*** Block opens ***

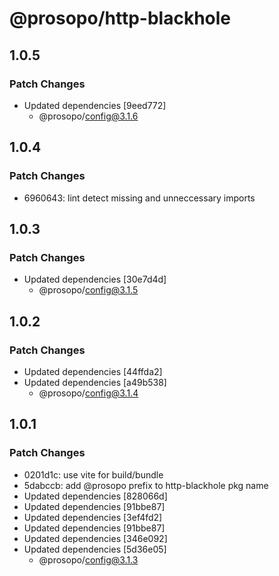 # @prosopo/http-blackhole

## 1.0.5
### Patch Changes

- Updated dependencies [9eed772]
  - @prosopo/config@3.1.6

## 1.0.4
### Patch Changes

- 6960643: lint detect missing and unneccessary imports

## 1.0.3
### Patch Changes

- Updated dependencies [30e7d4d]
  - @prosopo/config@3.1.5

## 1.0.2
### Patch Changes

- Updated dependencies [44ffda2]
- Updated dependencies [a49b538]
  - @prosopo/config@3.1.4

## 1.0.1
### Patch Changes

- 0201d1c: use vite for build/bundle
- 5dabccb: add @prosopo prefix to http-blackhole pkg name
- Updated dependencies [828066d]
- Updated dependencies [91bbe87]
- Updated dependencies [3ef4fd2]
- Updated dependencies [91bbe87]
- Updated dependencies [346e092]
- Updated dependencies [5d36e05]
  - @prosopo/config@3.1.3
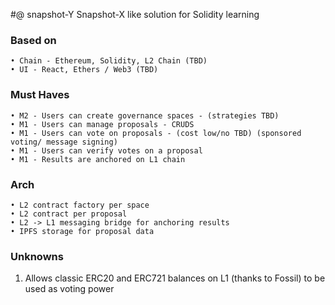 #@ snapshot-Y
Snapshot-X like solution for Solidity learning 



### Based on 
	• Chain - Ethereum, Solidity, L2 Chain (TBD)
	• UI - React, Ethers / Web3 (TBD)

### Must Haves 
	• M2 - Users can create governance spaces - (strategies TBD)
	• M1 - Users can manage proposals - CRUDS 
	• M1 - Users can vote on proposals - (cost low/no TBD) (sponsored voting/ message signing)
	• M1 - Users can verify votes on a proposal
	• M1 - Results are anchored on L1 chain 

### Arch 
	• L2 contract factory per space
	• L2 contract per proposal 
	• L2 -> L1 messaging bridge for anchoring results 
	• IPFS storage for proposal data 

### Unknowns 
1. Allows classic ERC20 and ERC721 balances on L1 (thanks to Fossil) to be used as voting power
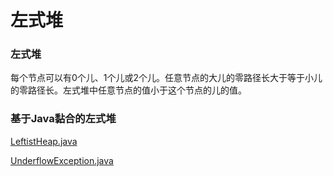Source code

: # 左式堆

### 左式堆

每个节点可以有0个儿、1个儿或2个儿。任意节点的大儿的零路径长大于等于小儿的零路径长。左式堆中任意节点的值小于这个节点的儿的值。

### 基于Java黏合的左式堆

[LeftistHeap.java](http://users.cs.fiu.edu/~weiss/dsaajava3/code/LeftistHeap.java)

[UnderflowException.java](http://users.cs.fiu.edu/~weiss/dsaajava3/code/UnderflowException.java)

*** Block closes ***
*** Block opens ***

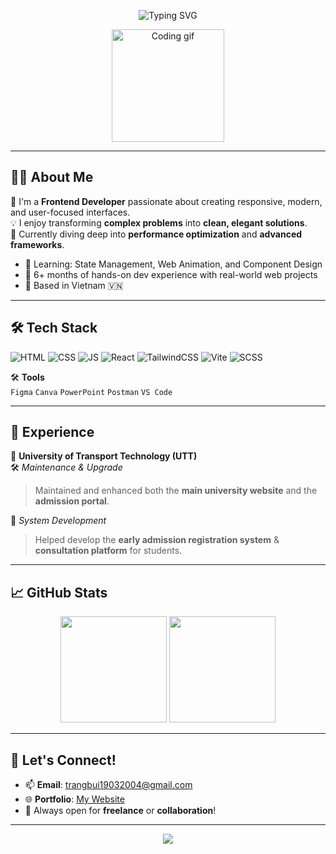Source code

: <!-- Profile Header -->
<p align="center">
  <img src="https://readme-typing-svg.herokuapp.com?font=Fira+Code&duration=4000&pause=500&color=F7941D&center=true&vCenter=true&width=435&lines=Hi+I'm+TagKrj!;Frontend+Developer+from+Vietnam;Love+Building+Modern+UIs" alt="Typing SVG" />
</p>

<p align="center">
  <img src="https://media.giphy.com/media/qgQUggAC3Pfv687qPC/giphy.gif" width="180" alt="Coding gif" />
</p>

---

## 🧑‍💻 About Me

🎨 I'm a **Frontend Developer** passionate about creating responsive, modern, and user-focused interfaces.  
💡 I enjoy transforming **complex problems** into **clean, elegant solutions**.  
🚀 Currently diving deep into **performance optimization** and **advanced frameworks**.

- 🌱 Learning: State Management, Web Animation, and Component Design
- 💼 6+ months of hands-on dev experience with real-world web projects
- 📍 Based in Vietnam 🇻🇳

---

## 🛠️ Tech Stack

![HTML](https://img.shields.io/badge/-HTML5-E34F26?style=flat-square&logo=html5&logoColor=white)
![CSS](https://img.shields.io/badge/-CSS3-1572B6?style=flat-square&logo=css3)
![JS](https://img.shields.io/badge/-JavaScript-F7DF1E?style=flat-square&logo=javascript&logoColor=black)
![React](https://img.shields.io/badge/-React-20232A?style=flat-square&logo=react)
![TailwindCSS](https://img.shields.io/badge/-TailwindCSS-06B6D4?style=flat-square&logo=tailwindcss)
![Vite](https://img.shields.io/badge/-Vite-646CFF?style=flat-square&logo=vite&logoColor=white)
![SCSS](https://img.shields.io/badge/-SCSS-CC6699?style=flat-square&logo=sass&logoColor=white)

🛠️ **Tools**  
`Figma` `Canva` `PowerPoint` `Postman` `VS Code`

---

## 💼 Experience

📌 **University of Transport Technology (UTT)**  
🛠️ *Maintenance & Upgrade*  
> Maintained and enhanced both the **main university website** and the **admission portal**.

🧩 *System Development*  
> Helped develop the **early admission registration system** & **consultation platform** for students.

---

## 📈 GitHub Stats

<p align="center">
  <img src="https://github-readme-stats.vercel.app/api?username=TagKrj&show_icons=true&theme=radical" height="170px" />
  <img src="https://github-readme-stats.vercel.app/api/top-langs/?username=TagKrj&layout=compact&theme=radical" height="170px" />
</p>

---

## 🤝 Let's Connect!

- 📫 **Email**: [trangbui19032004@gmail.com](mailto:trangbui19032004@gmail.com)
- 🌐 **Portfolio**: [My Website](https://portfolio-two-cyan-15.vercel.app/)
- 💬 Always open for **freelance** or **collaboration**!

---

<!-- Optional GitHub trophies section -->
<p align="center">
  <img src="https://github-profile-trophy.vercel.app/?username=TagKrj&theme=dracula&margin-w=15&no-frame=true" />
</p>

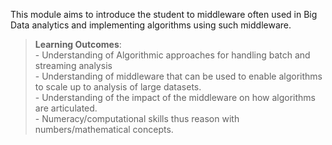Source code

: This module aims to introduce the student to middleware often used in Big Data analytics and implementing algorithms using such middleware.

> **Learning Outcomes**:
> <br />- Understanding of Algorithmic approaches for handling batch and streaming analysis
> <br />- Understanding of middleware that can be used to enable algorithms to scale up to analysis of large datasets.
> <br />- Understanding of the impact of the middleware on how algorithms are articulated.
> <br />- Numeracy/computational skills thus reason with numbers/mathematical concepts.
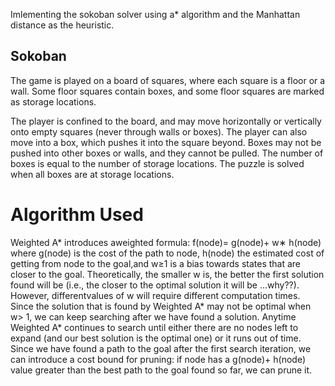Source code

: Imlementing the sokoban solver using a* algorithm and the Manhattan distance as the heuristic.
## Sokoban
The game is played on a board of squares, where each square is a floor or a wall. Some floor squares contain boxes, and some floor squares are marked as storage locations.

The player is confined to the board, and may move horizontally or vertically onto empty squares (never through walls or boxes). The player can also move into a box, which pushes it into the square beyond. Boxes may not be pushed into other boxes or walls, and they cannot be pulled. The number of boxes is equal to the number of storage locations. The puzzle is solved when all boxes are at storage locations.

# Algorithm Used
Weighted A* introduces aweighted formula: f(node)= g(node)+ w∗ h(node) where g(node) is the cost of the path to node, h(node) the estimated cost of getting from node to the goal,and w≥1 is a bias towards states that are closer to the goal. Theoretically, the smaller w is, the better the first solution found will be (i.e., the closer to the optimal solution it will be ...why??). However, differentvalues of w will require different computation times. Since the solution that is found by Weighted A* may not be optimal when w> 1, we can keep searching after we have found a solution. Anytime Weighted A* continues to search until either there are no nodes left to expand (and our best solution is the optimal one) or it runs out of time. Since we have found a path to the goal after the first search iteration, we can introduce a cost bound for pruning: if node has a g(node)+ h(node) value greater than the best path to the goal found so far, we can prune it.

*** Block closes ***

What the task asks: Among the entries above, locate the line with "# @prosopo/http-blackhole" and the line with "- Updated dependencies [44ffda2]". Give those two lines and all lines between them again, exactly, leaving out the pictures.

Answer section:
 # @prosopo/http-blackhole

## 1.0.5
### Patch Changes

- Updated dependencies [9eed772]
  - @prosopo/config@3.1.6

## 1.0.4
### Patch Changes

- 6960643: lint detect missing and unneccessary imports

## 1.0.3
### Patch Changes

- Updated dependencies [30e7d4d]
  - @prosopo/config@3.1.5

## 1.0.2
### Patch Changes

- Updated dependencies [44ffda2]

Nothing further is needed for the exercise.